§ Your objective
Could you write out, exactly, every line from the top of the data through the line holding "- [Safariでも快適ブ"? Omit the pictures.

Recorded data:
-.-.-
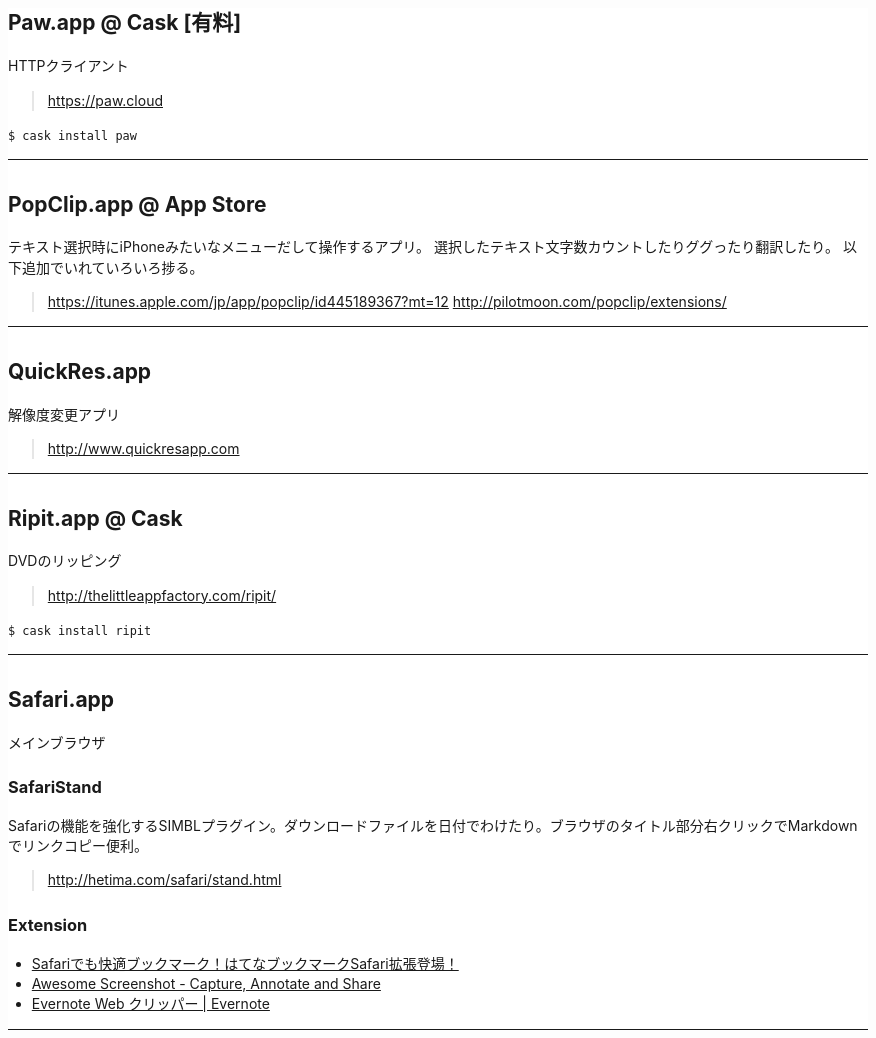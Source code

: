 
## Paw.app @ Cask [有料]

HTTPクライアント
> https://paw.cloud

```
$ cask install paw
```

---

## PopClip.app @ App Store

テキスト選択時にiPhoneみたいなメニューだして操作するアプリ。
選択したテキスト文字数カウントしたりググったり翻訳したり。
以下追加でいれていろいろ捗る。
> https://itunes.apple.com/jp/app/popclip/id445189367?mt=12
> http://pilotmoon.com/popclip/extensions/

---

## QuickRes.app

解像度変更アプリ
> http://www.quickresapp.com

---

## Ripit.app @ Cask

DVDのリッピング
> http://thelittleappfactory.com/ripit/

```
$ cask install ripit
```

---

## Safari.app

メインブラウザ

### SafariStand

Safariの機能を強化するSIMBLプラグイン。ダウンロードファイルを日付でわけたり。ブラウザのタイトル部分右クリックでMarkdownでリンクコピー便利。
> http://hetima.com/safari/stand.html

### Extension
- [Safariでも快適ブックマーク！はてなブックマークSafari拡張登場！](http://b.hatena.ne.jp/guide/safari_extension)
- [Awesome Screenshot - Capture, Annotate and Share](http://awesomescreenshot.com/)
- [Evernote Web クリッパー | Evernote](http://evernote.com/intl/jp/webclipper/)

---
-.-.-
§ Result below
Source code

: 
## Paw.app @ Cask [有料]

HTTPクライアント
> https://paw.cloud

```
$ cask install paw
```

---

## PopClip.app @ App Store

テキスト選択時にiPhoneみたいなメニューだして操作するアプリ。
選択したテキスト文字数カウントしたりググったり翻訳したり。
以下追加でいれていろいろ捗る。
> https://itunes.apple.com/jp/app/popclip/id445189367?mt=12
> http://pilotmoon.com/popclip/extensions/

---

## QuickRes.app

解像度変更アプリ
> http://www.quickresapp.com

---

## Ripit.app @ Cask

DVDのリッピング
> http://thelittleappfactory.com/ripit/

```
$ cask install ripit
```

---

## Safari.app

メインブラウザ

### SafariStand

Safariの機能を強化するSIMBLプラグイン。ダウンロードファイルを日付でわけたり。ブラウザのタイトル部分右クリックでMarkdownでリンクコピー便利。
> http://hetima.com/safari/stand.html

### Extension
- [Safariでも快適ブックマーク！はてなブックマークSafari拡張登場！](http://b.hatena.ne.jp/guide/safari_extension)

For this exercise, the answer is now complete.